Updated by Raymond Hoh 12 months ago
Was checking the Cavalcade failed log and there were roughly 2300 failed tasks between December 15th until now:
mysql> select site,hook,count(*) from wp_cavalcade_jobs where status = 'failed' and nextrun > '2023-12-15 23:13:10' group by site order by count(*) desc; +-------+----------------------------+----------+ | site | hook | count(*) | +-------+----------------------------+----------+ | 31905 | jetpack_clean_nonces | 863 | | 31906 | jetpack_clean_nonces | 856 | | 31907 | jetpack_clean_nonces | 566 | | 886 | akismet_scheduled_delete | 2 | | 18874 | jetpack_sync_full_cron | 1 | | 1534 | action_scheduler_run_queue | 1 | +-------+----------------------------+----------+ 6 rows in set (0.05 sec)
Affected sites were:
mysql> select * from wp_blogs where blog_id in (31905,31906,31907); +---------+---------+------------------------------------+------+---------------------+---------------------+--------+----------+--------+------+---------+---------+ | blog_id | site_id | domain | path | registered | last_updated | public | archived | mature | spam | deleted | lang_id | +---------+---------+------------------------------------+------+---------------------+---------------------+--------+----------+--------+------+---------+---------+ | 31905 | 1 | oliverkowalski.commons.gc.cuny.edu | / | 2023-12-15 23:11:43 | 2023-12-15 23:11:47 | 1 | 0 | 0 | 0 | 0 | 1 | | 31906 | 1 | oakengl11000.commons.gc.cuny.edu | / | 2023-12-15 23:17:04 | 2023-12-15 23:17:04 | 0 | 0 | 0 | 0 | 0 | 1 | | 31907 | 1 | oalengl11000k.commons.gc.cuny.edu | / | 2023-12-15 23:23:17 | 2023-12-15 23:23:23 | 0 | 0 | 0 | 0 | 0 | 1 | +---------+---------+------------------------------------+------+---------------------+---------------------+--------+----------+--------+------+---------+---------+ 3 rows in set (0.00 sec)

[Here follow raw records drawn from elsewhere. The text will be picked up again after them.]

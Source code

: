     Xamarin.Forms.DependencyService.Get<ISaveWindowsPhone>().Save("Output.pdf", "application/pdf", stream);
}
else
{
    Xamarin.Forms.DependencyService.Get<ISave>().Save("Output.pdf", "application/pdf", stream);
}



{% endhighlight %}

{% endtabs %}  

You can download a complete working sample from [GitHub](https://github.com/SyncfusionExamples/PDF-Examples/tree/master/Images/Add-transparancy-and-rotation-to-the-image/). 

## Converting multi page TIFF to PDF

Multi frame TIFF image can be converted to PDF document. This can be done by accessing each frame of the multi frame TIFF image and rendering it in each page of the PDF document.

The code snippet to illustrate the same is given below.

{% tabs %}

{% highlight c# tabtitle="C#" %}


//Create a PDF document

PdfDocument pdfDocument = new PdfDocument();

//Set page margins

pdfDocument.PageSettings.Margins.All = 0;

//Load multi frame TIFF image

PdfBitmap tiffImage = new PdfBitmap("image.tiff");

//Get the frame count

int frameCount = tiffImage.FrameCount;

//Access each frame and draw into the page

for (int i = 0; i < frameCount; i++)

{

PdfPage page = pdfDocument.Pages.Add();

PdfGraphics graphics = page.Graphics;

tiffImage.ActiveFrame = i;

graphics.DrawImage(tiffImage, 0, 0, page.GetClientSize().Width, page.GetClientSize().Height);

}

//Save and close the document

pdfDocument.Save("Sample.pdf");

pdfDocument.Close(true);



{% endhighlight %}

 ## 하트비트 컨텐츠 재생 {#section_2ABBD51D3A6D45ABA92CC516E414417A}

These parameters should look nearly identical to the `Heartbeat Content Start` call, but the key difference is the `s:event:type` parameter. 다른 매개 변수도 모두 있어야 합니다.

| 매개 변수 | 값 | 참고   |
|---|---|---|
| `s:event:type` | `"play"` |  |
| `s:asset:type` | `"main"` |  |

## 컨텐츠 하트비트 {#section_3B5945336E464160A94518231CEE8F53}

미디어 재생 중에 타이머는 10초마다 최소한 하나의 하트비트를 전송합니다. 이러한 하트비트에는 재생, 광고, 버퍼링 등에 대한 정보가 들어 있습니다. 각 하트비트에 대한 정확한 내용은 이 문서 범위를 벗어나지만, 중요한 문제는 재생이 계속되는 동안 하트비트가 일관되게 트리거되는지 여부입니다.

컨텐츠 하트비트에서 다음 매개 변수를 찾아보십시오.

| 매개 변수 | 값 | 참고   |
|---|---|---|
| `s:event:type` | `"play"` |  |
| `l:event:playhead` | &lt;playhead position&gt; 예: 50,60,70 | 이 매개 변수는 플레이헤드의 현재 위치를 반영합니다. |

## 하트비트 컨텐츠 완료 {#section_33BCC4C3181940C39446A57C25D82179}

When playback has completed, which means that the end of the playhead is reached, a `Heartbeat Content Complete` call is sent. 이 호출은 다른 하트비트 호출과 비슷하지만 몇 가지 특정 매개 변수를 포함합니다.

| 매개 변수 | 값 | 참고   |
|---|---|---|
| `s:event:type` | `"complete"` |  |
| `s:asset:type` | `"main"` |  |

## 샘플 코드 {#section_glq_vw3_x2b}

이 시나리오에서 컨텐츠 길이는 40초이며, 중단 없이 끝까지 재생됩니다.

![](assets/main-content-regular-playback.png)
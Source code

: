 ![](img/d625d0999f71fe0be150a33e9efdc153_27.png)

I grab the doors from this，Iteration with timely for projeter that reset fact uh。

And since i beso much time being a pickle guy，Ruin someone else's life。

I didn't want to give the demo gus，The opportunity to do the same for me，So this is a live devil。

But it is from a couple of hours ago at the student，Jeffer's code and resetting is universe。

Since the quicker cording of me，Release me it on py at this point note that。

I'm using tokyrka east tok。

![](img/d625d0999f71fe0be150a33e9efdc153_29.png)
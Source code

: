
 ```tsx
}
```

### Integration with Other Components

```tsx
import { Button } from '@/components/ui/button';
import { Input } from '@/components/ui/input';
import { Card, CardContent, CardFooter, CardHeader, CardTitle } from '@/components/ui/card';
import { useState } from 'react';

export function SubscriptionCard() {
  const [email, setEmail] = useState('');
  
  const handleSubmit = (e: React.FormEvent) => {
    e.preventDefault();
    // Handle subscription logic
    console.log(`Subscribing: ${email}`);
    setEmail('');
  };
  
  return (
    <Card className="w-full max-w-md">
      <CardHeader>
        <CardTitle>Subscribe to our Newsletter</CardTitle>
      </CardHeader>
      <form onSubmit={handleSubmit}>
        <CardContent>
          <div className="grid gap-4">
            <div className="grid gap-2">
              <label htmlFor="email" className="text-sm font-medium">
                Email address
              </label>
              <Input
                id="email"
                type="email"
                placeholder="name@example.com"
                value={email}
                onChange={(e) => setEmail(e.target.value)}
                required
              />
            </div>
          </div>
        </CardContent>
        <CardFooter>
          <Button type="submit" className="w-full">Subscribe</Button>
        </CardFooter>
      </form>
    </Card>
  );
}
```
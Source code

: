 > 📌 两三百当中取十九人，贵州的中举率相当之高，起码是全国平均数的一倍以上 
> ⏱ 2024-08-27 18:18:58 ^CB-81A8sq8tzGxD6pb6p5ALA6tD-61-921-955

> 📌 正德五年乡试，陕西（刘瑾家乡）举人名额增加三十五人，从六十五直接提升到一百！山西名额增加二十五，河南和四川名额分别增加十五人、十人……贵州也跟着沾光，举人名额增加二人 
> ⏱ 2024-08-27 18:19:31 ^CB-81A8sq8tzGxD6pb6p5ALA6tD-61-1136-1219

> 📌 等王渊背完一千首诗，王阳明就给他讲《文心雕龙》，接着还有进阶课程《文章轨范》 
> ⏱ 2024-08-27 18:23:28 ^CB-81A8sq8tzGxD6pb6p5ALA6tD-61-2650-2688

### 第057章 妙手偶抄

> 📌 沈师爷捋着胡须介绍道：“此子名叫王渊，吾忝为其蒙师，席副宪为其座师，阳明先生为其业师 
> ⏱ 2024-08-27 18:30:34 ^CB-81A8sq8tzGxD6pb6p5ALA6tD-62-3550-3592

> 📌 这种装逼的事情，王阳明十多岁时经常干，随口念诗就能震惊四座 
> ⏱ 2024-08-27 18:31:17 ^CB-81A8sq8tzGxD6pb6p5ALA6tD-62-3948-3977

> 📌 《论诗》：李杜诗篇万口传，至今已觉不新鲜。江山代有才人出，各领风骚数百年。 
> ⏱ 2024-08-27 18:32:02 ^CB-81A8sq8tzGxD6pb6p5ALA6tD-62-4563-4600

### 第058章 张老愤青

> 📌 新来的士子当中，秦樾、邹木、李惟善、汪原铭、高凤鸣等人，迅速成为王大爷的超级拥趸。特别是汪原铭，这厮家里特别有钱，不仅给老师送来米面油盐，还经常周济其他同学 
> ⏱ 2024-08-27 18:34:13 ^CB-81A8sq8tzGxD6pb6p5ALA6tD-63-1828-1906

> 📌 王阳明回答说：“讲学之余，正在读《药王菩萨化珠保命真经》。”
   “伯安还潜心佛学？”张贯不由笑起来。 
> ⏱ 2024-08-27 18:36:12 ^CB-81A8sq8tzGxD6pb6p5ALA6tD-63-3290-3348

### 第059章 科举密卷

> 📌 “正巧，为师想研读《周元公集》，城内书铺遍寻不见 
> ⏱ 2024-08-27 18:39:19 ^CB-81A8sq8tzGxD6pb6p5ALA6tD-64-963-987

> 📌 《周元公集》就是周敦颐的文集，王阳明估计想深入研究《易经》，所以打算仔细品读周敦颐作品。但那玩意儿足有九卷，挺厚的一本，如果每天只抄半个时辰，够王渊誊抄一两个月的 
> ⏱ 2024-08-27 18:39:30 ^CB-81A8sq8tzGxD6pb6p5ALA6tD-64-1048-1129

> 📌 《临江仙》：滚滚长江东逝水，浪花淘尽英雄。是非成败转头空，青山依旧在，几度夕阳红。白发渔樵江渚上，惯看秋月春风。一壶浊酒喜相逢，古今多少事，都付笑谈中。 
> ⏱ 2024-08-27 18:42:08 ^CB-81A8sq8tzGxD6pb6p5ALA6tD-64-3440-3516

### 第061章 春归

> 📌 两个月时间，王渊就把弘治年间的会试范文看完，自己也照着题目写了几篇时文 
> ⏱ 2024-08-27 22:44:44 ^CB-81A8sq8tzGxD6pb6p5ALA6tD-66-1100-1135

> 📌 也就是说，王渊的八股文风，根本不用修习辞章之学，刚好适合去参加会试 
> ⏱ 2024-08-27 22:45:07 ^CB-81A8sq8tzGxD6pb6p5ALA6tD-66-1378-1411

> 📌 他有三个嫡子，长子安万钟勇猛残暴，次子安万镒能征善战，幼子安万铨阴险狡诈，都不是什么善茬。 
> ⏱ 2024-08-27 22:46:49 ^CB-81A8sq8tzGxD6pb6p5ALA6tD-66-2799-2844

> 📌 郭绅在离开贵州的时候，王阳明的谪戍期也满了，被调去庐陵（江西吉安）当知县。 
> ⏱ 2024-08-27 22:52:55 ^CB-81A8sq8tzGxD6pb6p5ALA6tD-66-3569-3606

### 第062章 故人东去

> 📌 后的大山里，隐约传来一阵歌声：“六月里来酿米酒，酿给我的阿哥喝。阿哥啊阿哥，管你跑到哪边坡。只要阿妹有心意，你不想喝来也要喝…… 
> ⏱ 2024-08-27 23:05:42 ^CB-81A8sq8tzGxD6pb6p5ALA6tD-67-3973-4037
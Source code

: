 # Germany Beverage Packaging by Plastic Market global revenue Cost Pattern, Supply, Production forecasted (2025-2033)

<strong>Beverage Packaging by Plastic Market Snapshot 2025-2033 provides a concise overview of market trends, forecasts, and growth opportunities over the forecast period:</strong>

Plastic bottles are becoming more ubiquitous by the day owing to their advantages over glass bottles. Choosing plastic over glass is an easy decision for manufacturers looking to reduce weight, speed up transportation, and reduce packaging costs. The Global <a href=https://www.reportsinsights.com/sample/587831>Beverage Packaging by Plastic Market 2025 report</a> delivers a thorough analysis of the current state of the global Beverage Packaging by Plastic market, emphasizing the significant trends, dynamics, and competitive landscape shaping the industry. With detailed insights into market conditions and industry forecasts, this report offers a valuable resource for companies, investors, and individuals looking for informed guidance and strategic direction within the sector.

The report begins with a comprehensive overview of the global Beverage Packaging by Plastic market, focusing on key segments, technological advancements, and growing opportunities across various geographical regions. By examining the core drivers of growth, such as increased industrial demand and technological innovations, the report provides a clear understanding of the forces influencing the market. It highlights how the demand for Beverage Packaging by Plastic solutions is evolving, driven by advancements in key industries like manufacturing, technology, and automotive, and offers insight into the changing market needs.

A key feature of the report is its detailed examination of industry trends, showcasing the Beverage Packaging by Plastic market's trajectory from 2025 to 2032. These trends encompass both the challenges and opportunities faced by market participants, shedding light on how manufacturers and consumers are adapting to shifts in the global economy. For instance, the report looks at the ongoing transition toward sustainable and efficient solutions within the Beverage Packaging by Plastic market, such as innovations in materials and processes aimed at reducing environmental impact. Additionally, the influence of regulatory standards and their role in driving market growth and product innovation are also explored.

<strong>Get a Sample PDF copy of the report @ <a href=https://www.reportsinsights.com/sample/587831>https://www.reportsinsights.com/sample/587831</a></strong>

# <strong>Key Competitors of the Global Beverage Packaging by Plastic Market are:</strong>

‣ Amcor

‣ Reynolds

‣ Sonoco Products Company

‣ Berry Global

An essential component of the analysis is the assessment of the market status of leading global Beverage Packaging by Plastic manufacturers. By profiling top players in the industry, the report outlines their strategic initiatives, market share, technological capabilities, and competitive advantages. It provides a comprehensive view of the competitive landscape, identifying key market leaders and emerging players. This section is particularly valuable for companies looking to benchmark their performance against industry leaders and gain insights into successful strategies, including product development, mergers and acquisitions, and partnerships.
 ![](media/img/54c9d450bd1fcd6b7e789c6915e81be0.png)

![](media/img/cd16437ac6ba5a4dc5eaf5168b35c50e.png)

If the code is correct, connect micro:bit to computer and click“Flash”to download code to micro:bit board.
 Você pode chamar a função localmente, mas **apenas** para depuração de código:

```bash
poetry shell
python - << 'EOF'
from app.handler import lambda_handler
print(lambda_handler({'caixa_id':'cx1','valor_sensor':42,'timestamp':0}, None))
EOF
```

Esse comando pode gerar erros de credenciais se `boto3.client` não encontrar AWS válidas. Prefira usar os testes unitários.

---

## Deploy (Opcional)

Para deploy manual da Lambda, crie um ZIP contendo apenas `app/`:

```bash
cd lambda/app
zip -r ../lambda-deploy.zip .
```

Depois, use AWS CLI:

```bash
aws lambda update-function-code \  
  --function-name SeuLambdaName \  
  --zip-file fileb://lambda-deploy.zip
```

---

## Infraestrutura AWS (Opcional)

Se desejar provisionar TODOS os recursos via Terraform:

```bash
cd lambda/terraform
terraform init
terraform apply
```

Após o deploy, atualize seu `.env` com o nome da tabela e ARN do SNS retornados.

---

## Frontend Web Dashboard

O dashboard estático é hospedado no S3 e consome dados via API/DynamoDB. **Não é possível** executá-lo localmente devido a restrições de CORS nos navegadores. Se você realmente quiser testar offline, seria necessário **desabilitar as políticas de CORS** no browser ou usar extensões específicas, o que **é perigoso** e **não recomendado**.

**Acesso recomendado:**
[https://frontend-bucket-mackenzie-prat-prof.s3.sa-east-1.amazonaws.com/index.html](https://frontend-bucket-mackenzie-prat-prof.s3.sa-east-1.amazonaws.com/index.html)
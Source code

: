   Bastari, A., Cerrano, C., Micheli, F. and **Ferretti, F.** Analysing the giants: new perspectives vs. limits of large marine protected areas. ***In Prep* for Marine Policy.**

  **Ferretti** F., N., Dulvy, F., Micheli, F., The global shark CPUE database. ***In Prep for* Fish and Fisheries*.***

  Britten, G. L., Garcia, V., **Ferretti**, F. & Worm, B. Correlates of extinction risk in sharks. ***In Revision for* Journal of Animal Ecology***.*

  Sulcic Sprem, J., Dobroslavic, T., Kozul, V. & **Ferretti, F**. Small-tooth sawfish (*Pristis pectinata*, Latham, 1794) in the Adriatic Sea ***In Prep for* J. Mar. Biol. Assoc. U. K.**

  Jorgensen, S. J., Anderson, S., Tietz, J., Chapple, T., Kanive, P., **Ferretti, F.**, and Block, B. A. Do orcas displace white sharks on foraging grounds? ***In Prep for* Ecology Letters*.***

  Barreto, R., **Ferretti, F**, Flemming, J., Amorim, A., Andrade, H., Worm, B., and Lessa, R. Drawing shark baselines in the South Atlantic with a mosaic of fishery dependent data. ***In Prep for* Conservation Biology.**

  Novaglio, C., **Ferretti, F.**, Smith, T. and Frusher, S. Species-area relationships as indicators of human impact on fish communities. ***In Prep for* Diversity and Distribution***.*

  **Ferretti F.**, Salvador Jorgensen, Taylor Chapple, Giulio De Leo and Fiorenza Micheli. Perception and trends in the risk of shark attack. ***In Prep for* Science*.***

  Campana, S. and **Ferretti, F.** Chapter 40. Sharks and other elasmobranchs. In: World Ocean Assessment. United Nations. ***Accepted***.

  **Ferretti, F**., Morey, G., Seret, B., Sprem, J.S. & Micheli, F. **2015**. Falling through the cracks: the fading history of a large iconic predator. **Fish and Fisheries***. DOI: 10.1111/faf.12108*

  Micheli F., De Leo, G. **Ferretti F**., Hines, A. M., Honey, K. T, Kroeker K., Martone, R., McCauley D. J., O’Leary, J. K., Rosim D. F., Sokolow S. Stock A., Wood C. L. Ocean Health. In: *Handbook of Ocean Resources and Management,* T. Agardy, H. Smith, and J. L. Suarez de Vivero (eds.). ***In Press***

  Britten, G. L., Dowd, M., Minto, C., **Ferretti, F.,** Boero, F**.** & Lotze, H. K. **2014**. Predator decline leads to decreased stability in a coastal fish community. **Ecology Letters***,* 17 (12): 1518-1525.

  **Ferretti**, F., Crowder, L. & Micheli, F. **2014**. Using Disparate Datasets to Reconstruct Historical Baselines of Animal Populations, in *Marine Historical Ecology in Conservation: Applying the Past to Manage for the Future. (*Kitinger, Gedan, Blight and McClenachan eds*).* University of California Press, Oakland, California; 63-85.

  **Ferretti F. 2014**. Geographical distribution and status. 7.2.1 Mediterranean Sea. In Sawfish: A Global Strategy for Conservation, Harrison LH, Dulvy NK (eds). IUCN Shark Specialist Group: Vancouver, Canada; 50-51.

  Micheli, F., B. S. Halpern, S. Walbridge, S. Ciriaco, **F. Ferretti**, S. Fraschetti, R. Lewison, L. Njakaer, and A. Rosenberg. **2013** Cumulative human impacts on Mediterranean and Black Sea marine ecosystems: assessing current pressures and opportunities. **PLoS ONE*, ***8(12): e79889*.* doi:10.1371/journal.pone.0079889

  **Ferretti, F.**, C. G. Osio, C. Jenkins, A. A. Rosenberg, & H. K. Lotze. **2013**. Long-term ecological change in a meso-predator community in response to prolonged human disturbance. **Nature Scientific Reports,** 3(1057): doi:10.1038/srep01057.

In all cases, the cause was the same template / stylesheet mismatch bug described in https://redmine.gc.cuny.edu/issues/18235#note-1 :
$ wp option get template --url=oakengl11000.commons.gc.cuny.edu --skip-themes=twentytwelve,sydney sydney $ wp option get stylesheet --url=oakengl11000.commons.gc.cuny.edu --skip-themes=twentytwelve,sydney twentytwelve
Addressed by switching the stylesheet back to sydney
for the three sites using the following WP-CLI line:
$ wp option update stylesheet sydney --url=oakengl11000.commons.gc.cuny.edu --skip-themes=twentytwelve,sydney Success: Updated 'stylesheet' option.
Luckily, my 'template'
DB option logger finally caught this and it looks like this bug might stem from the site cloning process:
[15-Dec-2023 23:11:45] twentytwelve switched to sydney for site ID 31905: require('wp-blog-header.php'), require_once('wp-includes/template-loader.php'), include('/themes/bp-nelo/buddypress.php'), the_content, apply_filters('the_content'), WP_Hook->apply_filters, bp_replace_the_content, apply_filters('bp_replace_the_content'), WP_Hook->apply_filters, BP_Blogs_Theme_Compat->create_content, bp_buffer_template_part, bp_get_template_part, bp_locate_template, load_template, require('/themes/bp-nelo/blogs/create.php'), cac_show_blog_signup_form, cac_blogs_validate_blog_signup, wpmu_create_blog, wp_insert_site, do_action_deprecated, do_action_ref_array('wpmu_new_blog'), WP_Hook->do_action, WP_Hook->apply_filters, CAC\SiteTemplates\Frontend::process_site_template, CAC\SiteTemplates\Template\Template->clone_to_site, CAC\SiteTemplates\Template\Cloner->go, CAC\SiteTemplates\Template\Cloner->migrate_site_settings, update_option, apply_filters('pre_update_option_template'), WP_Hook->apply_filters, {closure}
I'll try and look into this a bit more tomorrow.